你是谁,你从哪里来,你到哪里去?
你的路边有没有途标
1997年那个夏季,我没有旅伴,只身一人,几乎不带任何行装和接受来的使命,我只携一颗灼热的心和精神上的向往、一支用来记事的笔和一本草纸进挂马沟。
我觉得徒手轻装多么符合我的心意。靠镁光及其它一些金属器械、车队及簇拥入挂马沟极不相宜,于赤石山峰、沟壑深谷、灌木及山野的静谧全不相宜。那样的场面,视野里有壁立的屏障,“人心”闲散在一边,挂马沟一丝不挂地被盘剥着,动物们都深深躲进你看不见的地方。
进山,我没有任何可以凭借的理由。我觉得上路是我个人授予我的特权,就像卡夫卡摸进一座城堡。
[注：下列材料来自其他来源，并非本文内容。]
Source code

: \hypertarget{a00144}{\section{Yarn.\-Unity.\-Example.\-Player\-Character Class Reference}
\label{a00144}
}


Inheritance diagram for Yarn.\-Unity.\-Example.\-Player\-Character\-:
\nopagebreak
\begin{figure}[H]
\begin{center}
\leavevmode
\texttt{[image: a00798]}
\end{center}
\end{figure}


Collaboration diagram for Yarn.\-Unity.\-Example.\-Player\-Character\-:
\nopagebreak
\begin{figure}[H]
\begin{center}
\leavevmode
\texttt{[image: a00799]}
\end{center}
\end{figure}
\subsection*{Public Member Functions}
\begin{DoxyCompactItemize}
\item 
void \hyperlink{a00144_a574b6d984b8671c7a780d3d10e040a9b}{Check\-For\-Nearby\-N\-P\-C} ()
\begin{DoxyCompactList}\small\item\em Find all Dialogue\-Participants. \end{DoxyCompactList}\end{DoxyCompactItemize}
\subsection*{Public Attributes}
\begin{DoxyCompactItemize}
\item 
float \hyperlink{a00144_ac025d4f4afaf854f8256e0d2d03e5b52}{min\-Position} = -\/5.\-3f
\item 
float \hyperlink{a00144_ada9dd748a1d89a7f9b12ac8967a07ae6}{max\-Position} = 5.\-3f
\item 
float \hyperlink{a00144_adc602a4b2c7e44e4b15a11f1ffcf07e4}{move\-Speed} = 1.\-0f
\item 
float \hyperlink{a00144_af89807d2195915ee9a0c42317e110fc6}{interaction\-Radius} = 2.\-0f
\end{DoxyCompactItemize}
我将在一个地方一个人静静地燃起篝火,以此照亮我穿过沙河道向六盘山东麓深僻的山地里无数条岔路走去的途标。
我沿一条百余里长的山坡边走边侧耳倾听,大口大口地呼吸,并爬上一座又一座山梁,与树木、荒草以及动物们贴心地交谈。我走进山地深处那些补丁似的村落,叩开山民“人畜同居”的柳板门,与他们彻夜畅谈。我走近一个奇人,一个野山一样神秘的拓荒人,拔开他荆棘丛生的心路,在他的世界里漫游。
——摘自《挂马沟笔记》
印象
走进你的世界才发觉,探究你如同探险,这是一个大胆的企图。你不能一览无余,几句话就能说尽,不能。你像“杭育杭育”正抬木头的那群远古的人群里的某一个,很像。有人喊你的名字,说老吴你过来一下,你不屑抬一下头,也不屑撩一撩汗水。你好像没听见。但你心里说,不看我正抬木头么。
你眼睛盯着一个人看,却并不在意他是谁。
“吴志胜现象”
吴志胜籍贯江苏省句容县,生于1940年。十三岁时,少年吴志胜背着铺盖卷来到南京林业学校大门口。一副对联把他摁在原地半天未动。那副对联是:
命令黄河流碧水
定叫赤地变青山
这副对联从此牢牢地装在了他的心里,像某个器管装一生。
1959年10月,吴志胜离开了六岁亡父、由多病的母亲操持着的家来到西部宁夏。那是他切入社会走出的第一步路。和他一起去的支宁青年后来撤的撤了,升官的升官了,而他却一头扑入荒山野岭再也没回头。从宁夏最北端的贺兰山到最南端的六盘山,再从六盘山到宁南山区最偏远贫困的一个角落——彭阳挂马沟。四十年弹指一挥间,仅在挂马沟的十年里,他就创造了一片森林——遥遥10万亩人工针叶林,那是唯一能够代替他的尊严的东西。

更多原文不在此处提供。